Figure 3 Operative dental radiograph of the right mandibular first molar. |
Upon the third visit, a decreased response to cold stimulus testing (Cold Spray - Polydent) was observed in the right mandibular first molar. In the right mandibular first and second molars hardness of the mineral trioxide aggregate was assessed by dental probe - material was set. The rest of the canal space was filled with thermoplastic gutta-percha and sealer (AH-Plus™ - Dentsply-Maillefer; Ballaigues, Switzerland). The endodontic cavities were isolated with polytetrafluoroethylene (PTFE) tape and sealed with glass-ionomer cement. Panoramic radiograph was performed (Figure 4).
Figure 4 Panoramic radiograph after endodontic treatment. |
The general dentist restored teeth using composite restorations (Charisma® Smart - Kulzer; Hanau, Germany). After preparative treatment was finished, in 2020 August, patient was hospitalized to the Hospital of Lithuanian University of Health Sciences Kaunas Clinics, Department of Oral and Maxillofacial Surgery for planned surgical removal of wisdom teeth and cystectomy.
After applying general anesthesia (combination of intravenous sedation and inhalation sedation), osteotomies around wisdom teeth were performed, wisdom teeth extracted. Oral and maxillofacial surgeon managed to fully remove cyst without resections and unnecessary damage to the teeth. The alveoli were revised, sutured with resorbable 3-0 suture (Monocryl Suture USP: 3-0, SH length 26 mm - Ethicon Inc.; Bridgewater, New Jersey, USA), tamponed. Antibiotics 1 gram 2 times a day, 6 days (Ospamox - Sandoz Pharmaceuticals GmbH; Holzkirchen, Germany) [8] and pain medication 400 mg 2 times a day, 6 days (Ibuprofen - G.L. Pharma GmbH; Lannach, Austria) were prescribed.
Patient had no complaints after the treatment. At the 6 months follow-up appointment panoramic radiograph was performed - regeneration of periapical bone of the right mandibular first and second molars was observed. Near the second premolar and the mesial root of the first molar, widening of the periodontal fissure remained unchanged. Right mandibular first molar maintained decreased response to cold stimulus testing (Cold Spray - Polydent) (Figure 5).
Figure 5 Six months follow-up panoramic radiograph. |
At the 19 months follow-up appointment patient had no complaints, panoramic radiograph was performed - full regeneration of periapical bone of the right second premolar, mandibular first and second molars was observed. Right mandibular first molar maintained decreased response to cold stimulus testing (Cold Spray - Polydent) (Figure 6).

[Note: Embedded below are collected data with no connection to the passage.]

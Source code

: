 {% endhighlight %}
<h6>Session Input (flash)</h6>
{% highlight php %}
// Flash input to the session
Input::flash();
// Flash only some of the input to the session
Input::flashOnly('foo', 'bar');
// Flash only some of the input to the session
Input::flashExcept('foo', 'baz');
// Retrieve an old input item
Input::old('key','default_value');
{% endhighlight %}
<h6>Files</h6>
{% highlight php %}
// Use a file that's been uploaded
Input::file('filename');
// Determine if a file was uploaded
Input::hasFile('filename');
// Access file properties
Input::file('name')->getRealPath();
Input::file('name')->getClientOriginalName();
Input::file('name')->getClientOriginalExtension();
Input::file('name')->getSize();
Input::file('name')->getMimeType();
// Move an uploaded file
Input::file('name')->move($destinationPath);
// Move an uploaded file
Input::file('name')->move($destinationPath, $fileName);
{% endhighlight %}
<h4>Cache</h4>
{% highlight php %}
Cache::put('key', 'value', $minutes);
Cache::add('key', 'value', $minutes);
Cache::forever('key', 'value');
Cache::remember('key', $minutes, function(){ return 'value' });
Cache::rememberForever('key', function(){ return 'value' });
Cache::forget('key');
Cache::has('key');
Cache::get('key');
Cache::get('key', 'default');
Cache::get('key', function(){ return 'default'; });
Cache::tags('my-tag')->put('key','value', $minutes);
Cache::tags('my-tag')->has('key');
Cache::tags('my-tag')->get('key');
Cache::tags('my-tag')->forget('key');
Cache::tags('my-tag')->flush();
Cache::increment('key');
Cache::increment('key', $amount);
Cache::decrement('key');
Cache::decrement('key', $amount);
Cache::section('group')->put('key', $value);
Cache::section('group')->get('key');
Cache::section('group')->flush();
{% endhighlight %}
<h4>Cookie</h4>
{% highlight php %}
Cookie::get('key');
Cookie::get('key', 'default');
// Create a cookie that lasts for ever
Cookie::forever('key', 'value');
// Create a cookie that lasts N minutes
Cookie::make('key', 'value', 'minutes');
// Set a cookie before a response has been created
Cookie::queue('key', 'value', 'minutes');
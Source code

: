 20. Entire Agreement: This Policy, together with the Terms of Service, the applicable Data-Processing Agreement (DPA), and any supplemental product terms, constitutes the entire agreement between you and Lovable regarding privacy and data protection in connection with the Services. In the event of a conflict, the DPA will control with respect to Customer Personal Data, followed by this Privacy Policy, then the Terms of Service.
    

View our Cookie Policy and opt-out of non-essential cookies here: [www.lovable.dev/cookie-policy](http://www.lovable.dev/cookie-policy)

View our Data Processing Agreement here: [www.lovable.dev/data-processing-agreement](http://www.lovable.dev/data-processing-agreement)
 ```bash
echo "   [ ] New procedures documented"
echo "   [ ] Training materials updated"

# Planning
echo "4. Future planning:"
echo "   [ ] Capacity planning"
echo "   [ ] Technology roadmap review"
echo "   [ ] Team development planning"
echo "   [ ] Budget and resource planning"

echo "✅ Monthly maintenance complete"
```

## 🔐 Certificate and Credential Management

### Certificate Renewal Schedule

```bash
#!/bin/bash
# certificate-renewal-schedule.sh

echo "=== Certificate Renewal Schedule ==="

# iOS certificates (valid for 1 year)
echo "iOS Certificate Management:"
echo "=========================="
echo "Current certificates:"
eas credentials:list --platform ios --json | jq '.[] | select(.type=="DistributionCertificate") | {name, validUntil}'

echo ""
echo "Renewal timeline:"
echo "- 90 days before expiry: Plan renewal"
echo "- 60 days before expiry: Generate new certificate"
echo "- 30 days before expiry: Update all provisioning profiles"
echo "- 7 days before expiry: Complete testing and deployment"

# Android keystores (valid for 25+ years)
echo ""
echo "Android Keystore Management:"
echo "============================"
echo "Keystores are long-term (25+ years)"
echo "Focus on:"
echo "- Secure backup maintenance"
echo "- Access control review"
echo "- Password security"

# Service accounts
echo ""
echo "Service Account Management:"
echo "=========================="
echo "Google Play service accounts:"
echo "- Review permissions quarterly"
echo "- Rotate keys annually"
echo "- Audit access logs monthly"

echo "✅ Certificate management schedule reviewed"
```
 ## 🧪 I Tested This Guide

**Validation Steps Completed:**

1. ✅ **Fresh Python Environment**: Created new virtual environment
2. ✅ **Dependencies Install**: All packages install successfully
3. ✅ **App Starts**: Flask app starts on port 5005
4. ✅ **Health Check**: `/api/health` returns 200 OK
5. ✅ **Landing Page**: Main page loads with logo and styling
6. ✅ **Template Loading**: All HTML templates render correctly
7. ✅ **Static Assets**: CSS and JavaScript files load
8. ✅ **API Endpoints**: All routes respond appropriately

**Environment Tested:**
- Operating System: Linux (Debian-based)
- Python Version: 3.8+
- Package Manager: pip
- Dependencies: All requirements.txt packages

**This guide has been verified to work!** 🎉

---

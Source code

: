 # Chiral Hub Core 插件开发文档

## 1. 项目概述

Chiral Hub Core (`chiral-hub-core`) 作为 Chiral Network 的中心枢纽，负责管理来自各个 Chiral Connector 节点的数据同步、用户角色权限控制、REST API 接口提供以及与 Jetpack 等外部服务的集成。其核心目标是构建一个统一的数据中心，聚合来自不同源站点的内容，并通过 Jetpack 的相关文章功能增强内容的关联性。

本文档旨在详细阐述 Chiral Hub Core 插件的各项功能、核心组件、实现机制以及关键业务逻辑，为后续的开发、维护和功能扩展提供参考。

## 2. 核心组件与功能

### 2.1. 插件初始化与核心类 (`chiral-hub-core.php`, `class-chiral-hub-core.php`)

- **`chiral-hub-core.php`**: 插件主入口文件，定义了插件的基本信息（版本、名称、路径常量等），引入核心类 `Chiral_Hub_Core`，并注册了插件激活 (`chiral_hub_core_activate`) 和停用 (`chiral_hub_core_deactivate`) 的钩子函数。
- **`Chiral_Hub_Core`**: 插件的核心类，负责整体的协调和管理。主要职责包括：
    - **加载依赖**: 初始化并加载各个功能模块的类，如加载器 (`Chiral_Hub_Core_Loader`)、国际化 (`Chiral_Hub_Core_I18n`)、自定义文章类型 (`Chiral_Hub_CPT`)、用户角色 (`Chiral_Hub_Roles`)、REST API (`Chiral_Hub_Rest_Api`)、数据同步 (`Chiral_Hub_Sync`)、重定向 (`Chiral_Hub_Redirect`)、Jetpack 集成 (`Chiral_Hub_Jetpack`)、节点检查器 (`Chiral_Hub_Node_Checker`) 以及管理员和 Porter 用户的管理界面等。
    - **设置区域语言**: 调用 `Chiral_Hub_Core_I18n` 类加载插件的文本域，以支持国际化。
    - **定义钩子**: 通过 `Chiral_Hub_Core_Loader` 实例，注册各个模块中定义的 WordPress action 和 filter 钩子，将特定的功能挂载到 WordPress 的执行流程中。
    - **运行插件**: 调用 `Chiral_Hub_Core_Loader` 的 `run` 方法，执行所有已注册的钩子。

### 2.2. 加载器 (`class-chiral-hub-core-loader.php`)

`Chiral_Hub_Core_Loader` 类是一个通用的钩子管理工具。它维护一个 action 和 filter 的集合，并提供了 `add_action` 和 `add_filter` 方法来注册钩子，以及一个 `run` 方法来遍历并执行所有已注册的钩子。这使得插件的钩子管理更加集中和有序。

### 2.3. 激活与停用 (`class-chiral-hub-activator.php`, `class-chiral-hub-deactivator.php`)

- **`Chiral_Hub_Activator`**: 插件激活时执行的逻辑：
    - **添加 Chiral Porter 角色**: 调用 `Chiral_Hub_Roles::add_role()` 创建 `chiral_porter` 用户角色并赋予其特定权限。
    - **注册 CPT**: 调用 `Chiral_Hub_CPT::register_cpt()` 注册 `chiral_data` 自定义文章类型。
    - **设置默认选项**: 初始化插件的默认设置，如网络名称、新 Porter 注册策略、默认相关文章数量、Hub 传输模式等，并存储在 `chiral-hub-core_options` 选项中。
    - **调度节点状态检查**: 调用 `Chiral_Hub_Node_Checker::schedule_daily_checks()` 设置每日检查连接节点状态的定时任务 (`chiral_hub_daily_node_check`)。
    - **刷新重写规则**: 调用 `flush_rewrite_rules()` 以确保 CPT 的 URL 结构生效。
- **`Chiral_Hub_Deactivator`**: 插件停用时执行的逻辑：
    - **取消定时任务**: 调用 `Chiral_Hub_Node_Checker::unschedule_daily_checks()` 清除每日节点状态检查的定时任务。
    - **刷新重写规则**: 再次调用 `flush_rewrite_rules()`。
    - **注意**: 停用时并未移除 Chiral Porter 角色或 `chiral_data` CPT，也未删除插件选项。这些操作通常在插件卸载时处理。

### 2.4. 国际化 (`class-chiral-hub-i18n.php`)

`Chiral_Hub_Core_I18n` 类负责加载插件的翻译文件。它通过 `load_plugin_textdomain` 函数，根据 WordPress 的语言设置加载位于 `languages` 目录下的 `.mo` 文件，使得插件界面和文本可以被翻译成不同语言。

Figure 6 Nineteen months follow-up panoramic radiograph. |
DISCUSSION
Radiolucent lesions in the mandible are not uncommon and may have an odontogenic or non-odontogenic origin [9]. The large majority of these lesions are inflammatory in nature usually are asymptomatic and often are discovered incidentally during routine dental radiographic examination. One of the most important factors generally used for differential diagnosis is the results of pulp sensibility tests. However, the vitality of the pulp is determined by the state of the vascular supply, whereas these pulp tests determine the neural response. Unfortunately, in everyday clinical practice we still do not have a device to objectively measure the vitality of the tooth [7].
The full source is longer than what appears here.